Pour les espèces « intrus », il est vrai qu’elles peuvent poser problème à partir du moment où elles font concurrence aux autres espèces. Mais j’ai aimé votre point de vue optimiste sur la chose grâce à l’évolution ! En effet, le monde change et avance de cette manière. Les animaux et les plantes finissent par s’adapter au milieu, quitte à devenir endémiques ou même à créer de nouvelles sous-espèces ou espèces. Pensonsaux Îles qui en sont de parfaits exemples comme les Galapàgos ! En plus la nature est tellement bien faite qu’il existe la plupart du temps des moyens de lutte naturels sur le continent « envahi », un exemple en France avec les conopides qui peuvent parasiter le frelon asiatique.

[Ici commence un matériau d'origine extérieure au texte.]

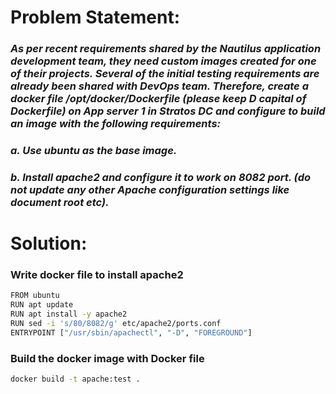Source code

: # Problem Statement:
### *As per recent requirements shared by the Nautilus application development team, they need custom images created for one of their projects. Several of the initial testing requirements are already been shared with DevOps team. Therefore, create a docker file /opt/docker/Dockerfile (please keep D capital of Dockerfile) on App server 1 in Stratos DC and configure to build an image with the following requirements:*

### *a. Use ubuntu as the base image.*
### *b. Install apache2 and configure it to work on 8082 port. (do not update any other Apache configuration settings like document root etc).*

# Solution:

### Write docker file to install apache2
```bash
FROM ubuntu
RUN apt update
RUN apt install -y apache2
RUN sed -i 's/80/8082/g' etc/apache2/ports.conf
ENTRYPOINT ["/usr/sbin/apachectl", "-D", "FOREGROUND"]
```
### Build the docker image with Docker file

```bash
docker build -t apache:test .
```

En ce qui concerne la question de Gérard sur les porteurs de pathogènes, je pense qu’on peut les considérer comme des régulateurs. Eh oui, l’homme est avant tout un animal lui aussi, et il ne faut pas oublier que nous sommes soumis également aux lois de l’évolution.Merci à tous d’abord pour cet article, et pour ce débat enrichissant, j’espère qu’il continuera à s’étoffer !
Bien cordialement, Peyrot Morgane.
Concernant l’exemple du frêne commun « introduit » dans les Pyrénées par les pasteurs du Néolithique (Julien et al., 2006) : la référence de Julien at al. 2006 fait référence à une étude sur la colonisation de l’espèce. En vallée d’Ossau, des analyses polliniques (je n’ai plus les références exactes : Jallu ?) montrent vers 4310 B.P. le déclin de l’Orme, du Tilleul et du Frêne ainsi que l’apparition des premiers pollens de céréales, ce qui révèlerait l’influence de l’homme sur l’environnement naturel (défrichement suivi du développement de prairies et de cultures). L’homme aurait donc fait régressé l’aire du frêne. Votre commentaire qualifiant le frêne commun d' »introduit dans les Pyrénées par les pasteurs du Néolithique (Julien et al., 2006) » est peut-être un peu trop poussé. La question de sa recolonisation reste ouverte.